RECORDS TO USE section start

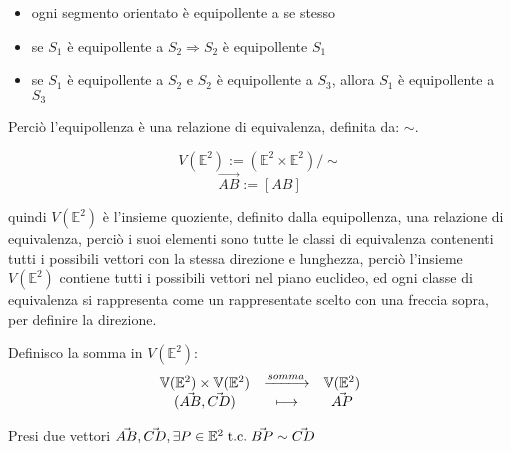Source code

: \documentclass[a4paper,12pt]{article}
\begin{document}
	\begin{itemize}
		\item ogni segmento orientato è equipollente a se stesso
		\item se $S_1$ è equipollente a $S_2 \Rightarrow S_2$ è equipollente $S_1$
		\item se $S_1$ è equipollente a $S_2$ e $S_2$ è equipollente a $S_3$, allora $S_1$ è equipollente a $S_3$
	\end{itemize}
	Perciò l'equipollenza è una relazione di equivalenza, definita da: $\sim$.
	
	\[V(\mathbb{E}^2) := (\mathbb{E}^2 \times \mathbb{E}^2)/\sim\]
	\[\vec{AB} := [AB]\]
	
	quindi $V(\mathbb{E}^2)$ è l'insieme quoziente, definito dalla equipollenza, una relazione di equivalenza, perciò i suoi elementi sono tutte le classi di equivalenza contenenti tutti i possibili vettori con la stessa direzione e lunghezza, perciò l'insieme $V(\mathbb{E}^2)$ contiene tutti i possibili vettori nel piano euclideo, ed ogni classe di equivalenza si rappresenta come un rappresentate scelto con una freccia sopra, per definire la direzione.
	
	Definisco la somma in $V(\mathbb{E}^2)$:
	\[
	\begin{array}{c c c}
		\mathbb{V}(\mathbb{E}^2) \times \mathbb{V}(\mathbb{E}^2) & \xlongrightarrow{somma} & \mathbb{V}(\mathbb{E}^2) \\
		(\vec{AB}, \vec{CD}) & \longmapsto & \vec{AP} \\
	\end{array}
	\]	
	
	Presi due vettori $\vec{AB}, \vec{CD}, \exists P \in \mathbb{E}^2 \;\text{t.c.}\; \vec{BP} \sim \vec{CD}$
	
\end{document}
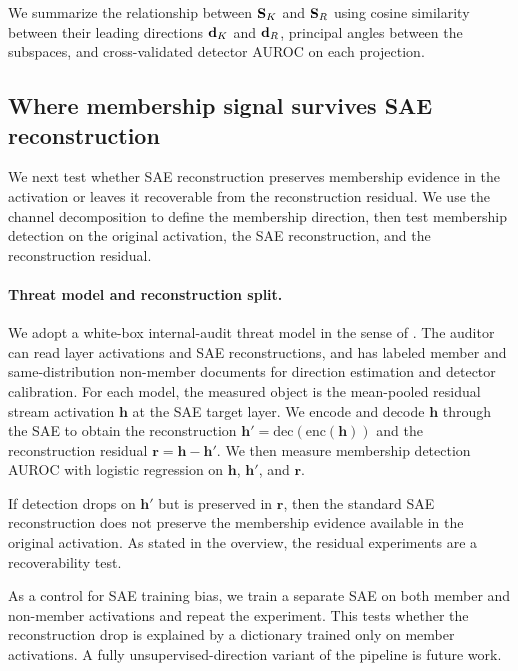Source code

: We summarize the relationship between $\SK$ and $\SR$ using cosine similarity between their leading directions $\dK$ and $\dR$, principal angles between
the subspaces, and cross-validated detector AUROC on each projection.

\subsection{Where membership signal survives SAE reconstruction}
\label{sec:methods:sae_recon}

We next test whether SAE reconstruction preserves membership evidence in the activation or leaves it recoverable from the reconstruction residual. We use the channel decomposition to define the membership direction, then test membership detection on the original activation, the SAE reconstruction, and the reconstruction residual.

\paragraph{Threat model and reconstruction split.}
We adopt a white-box internal-audit threat model in the sense of \citet{carlini2023quantifying}. The auditor can read layer activations and SAE
reconstructions, and has labeled member and same-distribution non-member documents for direction estimation and detector calibration. For each model, the
measured object is the mean-pooled residual stream activation $\mathbf{h}$ at the SAE target layer. We encode and decode $\mathbf{h}$ through the SAE to
obtain the reconstruction $\mathbf{h}' = \text{dec}(\text{enc}(\mathbf{h}))$ and the reconstruction residual $\mathbf{r} = \mathbf{h} - \mathbf{h}'$. We
then measure membership detection AUROC with logistic regression on $\mathbf{h}$, $\mathbf{h}'$, and $\mathbf{r}$.

If detection drops on $\mathbf{h}'$ but is preserved in $\mathbf{r}$, then the standard SAE reconstruction does not preserve the membership evidence
available in the original activation. As stated in the overview, the residual experiments are a recoverability test.

As a control for SAE training bias, we train a separate SAE on both member and non-member activations and repeat the experiment. This tests whether the
reconstruction drop is explained by a dictionary trained only on member activations. A fully unsupervised-direction variant of the pipeline is future
work.

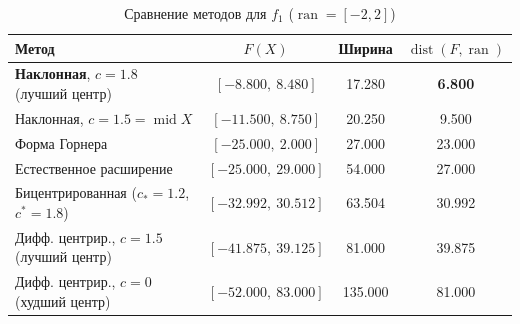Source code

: \documentclass[12pt,a4paper]{article}
\newcommand{\ran}{\operatorname{ran}}
\newcommand{\Mid}{\operatorname{mid}}
\newcommand{\dist}{\operatorname{dist}}
\begin{document}
\begin{table}[H]
\centering
\begin{tabular}{|l|c|c|c|}
\hline
Метод & $F(X)$ & Ширина & $\dist(F,\ran)$ \\
\hline
\textbf{Наклонная}, $c=1.8$ (лучший центр) & $[-8.800,\ 8.480]$ & 17.280 & \textbf{6.800} \\
Наклонная, $c=1.5=\Mid X$ & $[-11.500,\ 8.750]$ & 20.250 & 9.500 \\
Форма Горнера & $[-25.000,\ 2.000]$ & 27.000 & 23.000 \\
Естественное расширение & $[-25.000,\ 29.000]$ & 54.000 & 27.000 \\
Бицентрированная ($c_{*}=1.2$, $c^{*}=1.8$) & $[-32.992,\ 30.512]$ & 63.504 & 30.992 \\
Дифф. центрир., $c=1.5$ (лучший центр) & $[-41.875,\ 39.125]$ & 81.000 & 39.875 \\
Дифф. центрир., $c=0$ (худший центр) & $[-52.000,\ 83.000]$ & 135.000 & 81.000 \\
\hline
\end{tabular}
\caption{Сравнение методов для $f_1$ ($\ran=[-2,2]$)}
\label{tab:f1}
\end{table}
\end{document}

RECORDS TO USE section end

■ EXERCISE GOAL
All that's required is the material above repeated exactly, minus any picture.

■ WRITTEN SOLUTION
Source code

: \documentclass[a4paper,12pt]{article}
\begin{document}
	\begin{itemize}
		\item ogni segmento orientato è equipollente a se stesso
		\item se $S_1$ è equipollente a $S_2 \Rightarrow S_2$ è equipollente $S_1$
		\item se $S_1$ è equipollente a $S_2$ e $S_2$ è equipollente a $S_3$, allora $S_1$ è equipollente a $S_3$
	\end{itemize}
	Perciò l'equipollenza è una relazione di equivalenza, definita da: $\sim$.
	
	\[V(\mathbb{E}^2) := (\mathbb{E}^2 \times \mathbb{E}^2)/\sim\]
	\[\vec{AB} := [AB]\]
	
	quindi $V(\mathbb{E}^2)$ è l'insieme quoziente, definito dalla equipollenza, una relazione di equivalenza, perciò i suoi elementi sono tutte le classi di equivalenza contenenti tutti i possibili vettori con la stessa direzione e lunghezza, perciò l'insieme $V(\mathbb{E}^2)$ contiene tutti i possibili vettori nel piano euclideo, ed ogni classe di equivalenza si rappresenta come un rappresentate scelto con una freccia sopra, per definire la direzione.
	
	Definisco la somma in $V(\mathbb{E}^2)$:
	\[
	\begin{array}{c c c}
		\mathbb{V}(\mathbb{E}^2) \times \mathbb{V}(\mathbb{E}^2) & \xlongrightarrow{somma} & \mathbb{V}(\mathbb{E}^2) \\
		(\vec{AB}, \vec{CD}) & \longmapsto & \vec{AP} \\
	\end{array}
	\]	
	
	Presi due vettori $\vec{AB}, \vec{CD}, \exists P \in \mathbb{E}^2 \;\text{t.c.}\; \vec{BP} \sim \vec{CD}$
	
\end{document}
Source code

: We summarize the relationship between $\SK$ and $\SR$ using cosine similarity between their leading directions $\dK$ and $\dR$, principal angles between
the subspaces, and cross-validated detector AUROC on each projection.

\subsection{Where membership signal survives SAE reconstruction}
\label{sec:methods:sae_recon}

We next test whether SAE reconstruction preserves membership evidence in the activation or leaves it recoverable from the reconstruction residual. We use the channel decomposition to define the membership direction, then test membership detection on the original activation, the SAE reconstruction, and the reconstruction residual.

\paragraph{Threat model and reconstruction split.}
We adopt a white-box internal-audit threat model in the sense of \citet{carlini2023quantifying}. The auditor can read layer activations and SAE
reconstructions, and has labeled member and same-distribution non-member documents for direction estimation and detector calibration. For each model, the
measured object is the mean-pooled residual stream activation $\mathbf{h}$ at the SAE target layer. We encode and decode $\mathbf{h}$ through the SAE to
obtain the reconstruction $\mathbf{h}' = \text{dec}(\text{enc}(\mathbf{h}))$ and the reconstruction residual $\mathbf{r} = \mathbf{h} - \mathbf{h}'$. We
then measure membership detection AUROC with logistic regression on $\mathbf{h}$, $\mathbf{h}'$, and $\mathbf{r}$.

If detection drops on $\mathbf{h}'$ but is preserved in $\mathbf{r}$, then the standard SAE reconstruction does not preserve the membership evidence
available in the original activation. As stated in the overview, the residual experiments are a recoverability test.

As a control for SAE training bias, we train a separate SAE on both member and non-member activations and repeat the experiment. This tests whether the
reconstruction drop is explained by a dictionary trained only on member activations. A fully unsupervised-direction variant of the pipeline is future
work.

Source code

: \documentclass[12pt,a4paper]{article}
\newcommand{\ran}{\operatorname{ran}}
\newcommand{\Mid}{\operatorname{mid}}
\newcommand{\dist}{\operatorname{dist}}
\begin{document}
\begin{table}[H]
\centering
\begin{tabular}{|l|c|c|c|}
\hline
Метод & $F(X)$ & Ширина & $\dist(F,\ran)$ \\
\hline
\textbf{Наклонная}, $c=1.8$ (лучший центр) & $[-8.800,\ 8.480]$ & 17.280 & \textbf{6.800} \\
Наклонная, $c=1.5=\Mid X$ & $[-11.500,\ 8.750]$ & 20.250 & 9.500 \\
Форма Горнера & $[-25.000,\ 2.000]$ & 27.000 & 23.000 \\
Естественное расширение & $[-25.000,\ 29.000]$ & 54.000 & 27.000 \\
Бицентрированная ($c_{*}=1.2$, $c^{*}=1.8$) & $[-32.992,\ 30.512]$ & 63.504 & 30.992 \\
Дифф. центрир., $c=1.5$ (лучший центр) & $[-41.875,\ 39.125]$ & 81.000 & 39.875 \\
Дифф. центрир., $c=0$ (худший центр) & $[-52.000,\ 83.000]$ & 135.000 & 81.000 \\
\hline
\end{tabular}
\caption{Сравнение методов для $f_1$ ($\ran=[-2,2]$)}
\label{tab:f1}
\end{table}
\end{document}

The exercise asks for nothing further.